=== Begin Enclosure ===

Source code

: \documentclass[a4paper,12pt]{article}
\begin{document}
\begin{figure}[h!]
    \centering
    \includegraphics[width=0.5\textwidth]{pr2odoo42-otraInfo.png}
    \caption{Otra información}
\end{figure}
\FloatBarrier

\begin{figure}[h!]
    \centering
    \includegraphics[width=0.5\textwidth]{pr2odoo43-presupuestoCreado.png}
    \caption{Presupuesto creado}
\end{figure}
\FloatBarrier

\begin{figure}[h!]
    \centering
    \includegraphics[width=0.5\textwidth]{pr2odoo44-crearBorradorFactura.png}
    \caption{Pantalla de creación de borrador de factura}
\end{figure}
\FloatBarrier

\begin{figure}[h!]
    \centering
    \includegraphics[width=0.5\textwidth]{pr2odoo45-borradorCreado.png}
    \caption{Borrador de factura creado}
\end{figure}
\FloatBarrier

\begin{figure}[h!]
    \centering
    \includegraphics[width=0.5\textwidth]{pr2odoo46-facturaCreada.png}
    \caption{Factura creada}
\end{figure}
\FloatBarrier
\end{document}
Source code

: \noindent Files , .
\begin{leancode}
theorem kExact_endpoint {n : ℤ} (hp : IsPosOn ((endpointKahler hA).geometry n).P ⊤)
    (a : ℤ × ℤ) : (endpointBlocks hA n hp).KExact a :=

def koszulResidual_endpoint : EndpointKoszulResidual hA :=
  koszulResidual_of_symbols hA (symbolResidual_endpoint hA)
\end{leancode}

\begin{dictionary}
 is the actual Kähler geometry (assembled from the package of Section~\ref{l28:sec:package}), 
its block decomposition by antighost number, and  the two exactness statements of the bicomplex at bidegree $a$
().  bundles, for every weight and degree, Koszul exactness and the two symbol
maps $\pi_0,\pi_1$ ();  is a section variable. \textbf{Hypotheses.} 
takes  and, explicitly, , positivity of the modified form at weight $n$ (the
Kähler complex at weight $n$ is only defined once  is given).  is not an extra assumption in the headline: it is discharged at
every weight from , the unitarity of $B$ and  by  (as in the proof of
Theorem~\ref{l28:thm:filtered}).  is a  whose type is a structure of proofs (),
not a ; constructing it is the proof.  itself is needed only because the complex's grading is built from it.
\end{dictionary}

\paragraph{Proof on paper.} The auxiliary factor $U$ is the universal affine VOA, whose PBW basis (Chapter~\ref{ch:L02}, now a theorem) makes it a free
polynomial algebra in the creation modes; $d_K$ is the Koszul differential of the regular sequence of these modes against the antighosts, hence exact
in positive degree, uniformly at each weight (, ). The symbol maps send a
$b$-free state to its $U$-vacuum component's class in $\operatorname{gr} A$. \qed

=== End Enclosure ===

== Description of the task ==
Looking at the entries above, count each line in which the word "Kähler" occurs, then give the total and nothing further.

== Answer box ==
2